Re: [PATCH net-next v2 0/7] net: lan966x: Add lag support
From: Vladimir Oltean
Date: Wed Jun 29 2022 - 08:26:42 EST
Hi Horatiu,
On Mon, Jun 27, 2022 at 10:13:23PM +0200, Horatiu Vultur wrote:
> Add lag support for lan966x.
> First 4 patches don't do any changes to the current behaviour, they
> just prepare for lag support. While the rest is to add the lag support.
>
> v1->v2:
> - fix the LAG PGIDs when ports go down, in this way is not
> needed anymore the last patch of the series.
>
> Horatiu Vultur (7):
> net: lan966x: Add reqisters used to configure lag interfaces
> net: lan966x: Split lan966x_fdb_event_work
> net: lan966x: Expose lan966x_switchdev_nb and
> lan966x_switchdev_blocking_nb
> net: lan966x: Extend lan966x_foreign_bridging_check
> net: lan966x: Add lag support for lan966x.
> net: lan966x: Extend FDB to support also lag
> net: lan966x: Extend MAC to support also lag interfaces.
>
> .../net/ethernet/microchip/lan966x/Makefile | 2 +-
> .../ethernet/microchip/lan966x/lan966x_fdb.c | 153 ++++++---
> .../ethernet/microchip/lan966x/lan966x_lag.c | 322 ++++++++++++++++++
> .../ethernet/microchip/lan966x/lan966x_mac.c | 66 +++-
> .../ethernet/microchip/lan966x/lan966x_main.h | 41 +++
> .../ethernet/microchip/lan966x/lan966x_regs.h | 45 +++
> .../microchip/lan966x/lan966x_switchdev.c | 115 +++++--
> 7 files changed, 654 insertions(+), 90 deletions(-)
> create mode 100644 drivers/net/ethernet/microchip/lan966x/lan966x_lag.c
>
> --
> 2.33.0
>
I've downloaded and applied your patches and I have some general feedback.
Some of it relates to changes which were not made and hence I couldn't
have commented on the patches themselves, so I'm posting it here.
1. switchdev_bridge_port_offload() returns an error code if object
replay failed, or if it couldn't get the port parent id, or if the user
tries to join a lan966x port and a port belonging to another switchdev
driver to the same LAG. It would be good to propagate this error and not
ignore it.
Side note: maybe this could help to eliminate the extra logic you need
to add to lan966x_foreign_bridging_check().

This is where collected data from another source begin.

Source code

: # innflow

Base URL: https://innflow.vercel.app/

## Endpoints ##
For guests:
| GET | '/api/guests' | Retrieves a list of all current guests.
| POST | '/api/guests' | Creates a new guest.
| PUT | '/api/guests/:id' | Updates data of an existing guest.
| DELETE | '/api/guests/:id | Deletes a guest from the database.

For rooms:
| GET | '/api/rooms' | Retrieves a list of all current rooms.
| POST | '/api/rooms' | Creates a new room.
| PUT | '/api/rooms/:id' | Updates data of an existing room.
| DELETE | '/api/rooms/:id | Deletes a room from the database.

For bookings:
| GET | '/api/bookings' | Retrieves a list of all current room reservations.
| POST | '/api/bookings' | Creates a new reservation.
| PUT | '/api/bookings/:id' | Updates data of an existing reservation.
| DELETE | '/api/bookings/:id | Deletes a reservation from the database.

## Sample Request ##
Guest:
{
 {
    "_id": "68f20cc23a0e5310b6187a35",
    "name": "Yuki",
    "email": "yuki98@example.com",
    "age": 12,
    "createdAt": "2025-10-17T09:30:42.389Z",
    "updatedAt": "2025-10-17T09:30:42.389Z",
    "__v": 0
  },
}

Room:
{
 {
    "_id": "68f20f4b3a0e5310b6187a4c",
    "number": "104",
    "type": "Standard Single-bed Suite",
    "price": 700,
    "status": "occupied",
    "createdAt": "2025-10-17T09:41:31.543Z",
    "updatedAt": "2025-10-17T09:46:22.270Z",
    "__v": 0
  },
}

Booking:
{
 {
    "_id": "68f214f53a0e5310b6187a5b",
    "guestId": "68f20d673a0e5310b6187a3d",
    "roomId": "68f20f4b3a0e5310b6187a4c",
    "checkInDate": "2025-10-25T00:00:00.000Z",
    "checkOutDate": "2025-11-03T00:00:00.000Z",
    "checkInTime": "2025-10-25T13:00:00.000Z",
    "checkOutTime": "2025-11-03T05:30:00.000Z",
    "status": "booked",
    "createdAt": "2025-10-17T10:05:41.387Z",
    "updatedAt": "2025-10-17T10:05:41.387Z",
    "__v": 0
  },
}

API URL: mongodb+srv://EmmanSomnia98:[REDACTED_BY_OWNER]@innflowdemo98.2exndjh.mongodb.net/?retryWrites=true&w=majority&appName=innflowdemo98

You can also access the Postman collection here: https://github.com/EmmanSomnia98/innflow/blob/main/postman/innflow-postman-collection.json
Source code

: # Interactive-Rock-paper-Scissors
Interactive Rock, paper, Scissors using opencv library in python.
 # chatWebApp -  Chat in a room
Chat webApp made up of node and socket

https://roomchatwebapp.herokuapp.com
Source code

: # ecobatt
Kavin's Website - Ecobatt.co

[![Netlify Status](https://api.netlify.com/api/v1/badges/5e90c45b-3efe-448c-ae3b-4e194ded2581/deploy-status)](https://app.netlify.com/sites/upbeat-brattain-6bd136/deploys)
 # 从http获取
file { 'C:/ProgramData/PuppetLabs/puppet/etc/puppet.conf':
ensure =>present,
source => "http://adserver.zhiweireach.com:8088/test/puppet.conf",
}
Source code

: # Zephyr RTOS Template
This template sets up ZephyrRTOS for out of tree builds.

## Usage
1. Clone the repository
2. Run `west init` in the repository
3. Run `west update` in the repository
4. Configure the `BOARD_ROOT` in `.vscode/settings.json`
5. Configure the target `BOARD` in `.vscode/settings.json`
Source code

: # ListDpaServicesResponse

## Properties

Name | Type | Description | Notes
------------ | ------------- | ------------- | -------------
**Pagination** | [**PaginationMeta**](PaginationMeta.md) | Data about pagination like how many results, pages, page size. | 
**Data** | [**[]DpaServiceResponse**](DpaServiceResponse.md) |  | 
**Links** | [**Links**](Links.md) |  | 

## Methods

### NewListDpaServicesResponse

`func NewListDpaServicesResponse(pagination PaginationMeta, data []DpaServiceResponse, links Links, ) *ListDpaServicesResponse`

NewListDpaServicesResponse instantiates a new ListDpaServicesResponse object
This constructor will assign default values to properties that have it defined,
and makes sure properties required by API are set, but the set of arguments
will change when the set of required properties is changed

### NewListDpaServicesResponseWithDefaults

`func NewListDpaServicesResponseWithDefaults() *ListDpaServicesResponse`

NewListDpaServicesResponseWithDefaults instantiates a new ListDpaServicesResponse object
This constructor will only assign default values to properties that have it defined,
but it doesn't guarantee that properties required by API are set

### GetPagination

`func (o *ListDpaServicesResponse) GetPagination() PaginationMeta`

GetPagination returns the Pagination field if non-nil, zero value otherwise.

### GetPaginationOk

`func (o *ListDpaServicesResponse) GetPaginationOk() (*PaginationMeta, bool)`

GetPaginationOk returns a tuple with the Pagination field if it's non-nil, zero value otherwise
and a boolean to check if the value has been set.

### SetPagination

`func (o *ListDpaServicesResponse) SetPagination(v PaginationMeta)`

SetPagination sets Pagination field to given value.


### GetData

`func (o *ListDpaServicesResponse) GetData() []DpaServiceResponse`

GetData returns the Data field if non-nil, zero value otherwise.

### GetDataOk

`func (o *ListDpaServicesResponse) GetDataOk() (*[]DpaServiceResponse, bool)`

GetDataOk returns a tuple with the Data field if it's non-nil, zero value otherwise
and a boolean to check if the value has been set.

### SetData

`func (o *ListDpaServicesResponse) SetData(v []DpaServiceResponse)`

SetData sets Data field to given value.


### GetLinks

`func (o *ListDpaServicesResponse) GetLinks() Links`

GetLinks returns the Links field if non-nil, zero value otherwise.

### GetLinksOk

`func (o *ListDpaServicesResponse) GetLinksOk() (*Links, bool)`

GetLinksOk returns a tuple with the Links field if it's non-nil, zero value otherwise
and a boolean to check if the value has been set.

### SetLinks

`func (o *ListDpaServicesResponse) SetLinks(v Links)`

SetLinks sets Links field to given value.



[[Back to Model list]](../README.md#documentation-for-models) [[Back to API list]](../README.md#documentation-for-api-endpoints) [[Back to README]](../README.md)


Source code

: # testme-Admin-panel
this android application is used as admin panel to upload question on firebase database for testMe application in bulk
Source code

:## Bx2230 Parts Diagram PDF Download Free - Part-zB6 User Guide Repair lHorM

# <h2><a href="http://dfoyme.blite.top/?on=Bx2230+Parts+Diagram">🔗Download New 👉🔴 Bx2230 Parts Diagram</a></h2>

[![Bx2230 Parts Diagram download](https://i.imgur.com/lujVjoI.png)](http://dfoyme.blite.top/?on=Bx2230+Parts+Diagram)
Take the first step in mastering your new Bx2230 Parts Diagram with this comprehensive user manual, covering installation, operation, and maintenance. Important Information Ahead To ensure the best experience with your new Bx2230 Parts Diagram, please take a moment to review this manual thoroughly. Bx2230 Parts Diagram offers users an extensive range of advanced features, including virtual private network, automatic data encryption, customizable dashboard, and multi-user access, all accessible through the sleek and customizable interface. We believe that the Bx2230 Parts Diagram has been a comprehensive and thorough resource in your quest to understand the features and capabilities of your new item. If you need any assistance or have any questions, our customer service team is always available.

2. lan966x_foreign_dev_check() seems wrong/misunderstood. Currently it
reports that a LAG upper is a foreign interface (unoffloaded). In turn,
this makes switchdev_lower_dev_find() not find any lan966x interface
beneath a LAG, and hence, __switchdev_handle_fdb_event_to_device() would
not recurse to the lan966x "dev" below a LAG when the "orig_dev" of an
FDB event is the bridge itself. Otherwise said, if you have no direct
lan966x port under a bridge, but just bridge -> LAG -> lan966x, you will
miss all local (host-filtered) FDB event notifications that you should
otherwise learn towards the CPU.
3. The implementation of lan966x_lag_mac_add_entry(), with that first
call to lan966x_mac_del_entry(), seems a hack. Why do you need to do
that?
4. The handling of lan966x->mac_lock seems wrong in general, not just
particular to this patch set. In particular, it appears to protect too
little in lan966x_mac_add_entry(), i.e. just the list_add_tail.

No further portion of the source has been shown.